Front page article today in the WSJ “Glut Hits Natural Gas Prices”. With front month futures hitting $2.774/MMBtu (lowest front-month price since Sept. 2009, lowest winter since 2002), and Henry Hub cash at $2.808/MMbtu), the non-energy world is finally starting to absorb the magnitude of the shale overhang. Heck, this would have happened in 2010 and 2011 if weather had not saved the day. This year, no weather and no save.
If you were looking for a sure sign that the shale phenomenon has shifted to crude oil, look no further than the Smith Bits rig count last week. These are horizontal-only numbers, split between the primary commodity target of the rig.
Yesterday Feb. natgas was up 10.3 cents at $3.096/MMBtu. Don’t get excited. This is just a minor blip due to weather and a little bit of crude sympathy. There is still a lot of gas out there.
Huge international companies are buying up all the hydrocarbon resources in North America.

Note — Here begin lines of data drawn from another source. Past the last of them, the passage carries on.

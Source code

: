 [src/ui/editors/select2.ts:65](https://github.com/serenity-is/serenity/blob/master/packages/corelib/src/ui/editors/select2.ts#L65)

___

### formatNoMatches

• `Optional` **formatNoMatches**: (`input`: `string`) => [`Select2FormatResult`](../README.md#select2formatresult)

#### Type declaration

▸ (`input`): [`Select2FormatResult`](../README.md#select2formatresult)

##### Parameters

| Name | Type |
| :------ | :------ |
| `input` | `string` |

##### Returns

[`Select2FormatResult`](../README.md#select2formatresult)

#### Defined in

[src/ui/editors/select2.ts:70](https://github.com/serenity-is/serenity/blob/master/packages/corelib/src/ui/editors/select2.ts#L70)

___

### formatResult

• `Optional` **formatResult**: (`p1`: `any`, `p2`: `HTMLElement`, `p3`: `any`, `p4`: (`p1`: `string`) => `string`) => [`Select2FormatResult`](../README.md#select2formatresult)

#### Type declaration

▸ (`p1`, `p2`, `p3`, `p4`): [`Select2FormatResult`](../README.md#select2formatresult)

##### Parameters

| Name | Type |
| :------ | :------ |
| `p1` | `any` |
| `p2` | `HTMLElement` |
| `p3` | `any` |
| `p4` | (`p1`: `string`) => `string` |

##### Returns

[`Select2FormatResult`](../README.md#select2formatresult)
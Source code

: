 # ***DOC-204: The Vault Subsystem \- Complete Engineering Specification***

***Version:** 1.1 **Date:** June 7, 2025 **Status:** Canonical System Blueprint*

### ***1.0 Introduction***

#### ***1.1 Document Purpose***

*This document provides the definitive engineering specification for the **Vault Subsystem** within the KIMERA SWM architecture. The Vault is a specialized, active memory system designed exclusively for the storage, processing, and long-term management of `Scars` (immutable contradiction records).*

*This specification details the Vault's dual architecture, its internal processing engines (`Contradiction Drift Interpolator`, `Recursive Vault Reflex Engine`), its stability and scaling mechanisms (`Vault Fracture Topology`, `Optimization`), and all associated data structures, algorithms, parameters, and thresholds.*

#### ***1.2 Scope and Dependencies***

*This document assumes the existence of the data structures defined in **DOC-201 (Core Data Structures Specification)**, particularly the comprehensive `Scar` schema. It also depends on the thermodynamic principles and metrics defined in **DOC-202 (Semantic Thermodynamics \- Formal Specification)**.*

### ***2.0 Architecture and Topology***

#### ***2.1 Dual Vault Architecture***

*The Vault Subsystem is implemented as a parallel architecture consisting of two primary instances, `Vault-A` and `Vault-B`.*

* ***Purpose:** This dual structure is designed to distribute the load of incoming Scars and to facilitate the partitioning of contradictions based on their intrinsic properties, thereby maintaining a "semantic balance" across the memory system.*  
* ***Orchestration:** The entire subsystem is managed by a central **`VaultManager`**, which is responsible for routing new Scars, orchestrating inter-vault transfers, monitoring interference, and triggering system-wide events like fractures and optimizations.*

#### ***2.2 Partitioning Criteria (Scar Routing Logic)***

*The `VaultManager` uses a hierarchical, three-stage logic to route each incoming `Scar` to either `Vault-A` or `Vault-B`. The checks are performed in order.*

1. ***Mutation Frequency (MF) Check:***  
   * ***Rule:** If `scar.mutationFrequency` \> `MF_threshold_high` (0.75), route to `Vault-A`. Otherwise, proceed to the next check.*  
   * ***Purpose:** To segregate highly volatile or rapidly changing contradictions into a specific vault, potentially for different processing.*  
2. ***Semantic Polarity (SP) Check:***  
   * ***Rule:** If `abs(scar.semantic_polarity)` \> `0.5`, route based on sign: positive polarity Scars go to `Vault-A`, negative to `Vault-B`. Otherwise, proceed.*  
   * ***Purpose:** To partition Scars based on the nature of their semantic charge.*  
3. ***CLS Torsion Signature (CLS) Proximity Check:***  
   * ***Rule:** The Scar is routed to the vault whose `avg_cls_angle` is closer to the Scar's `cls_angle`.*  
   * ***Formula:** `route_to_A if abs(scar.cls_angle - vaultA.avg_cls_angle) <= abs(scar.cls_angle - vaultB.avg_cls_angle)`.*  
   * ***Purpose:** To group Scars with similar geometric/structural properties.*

At least that's what it has looked like over the past few days. Total signed up with Chesapeake for a 25% interest in about 620M acres of Utica within a Cheapeake/EnerVest JV. Cost was $700MM plus a commitment to $1.6B of development (60%). Sinopec is ponying up $2.2B for an interest in 1.2MM of Devon's acreage in the Utica, Michigan Basin, the Mississippian, the Tuscaloosa marine shale and the Niobrara. Similar to Total, Sinopec will cover 70% of development costs - $1.6B by 2014. Finally PetroChina is buying the 40% of the MacKay River oil-sands prospect that it doesn't already own from Athabasca Oil Sands corp. Price is $680MM Canadian.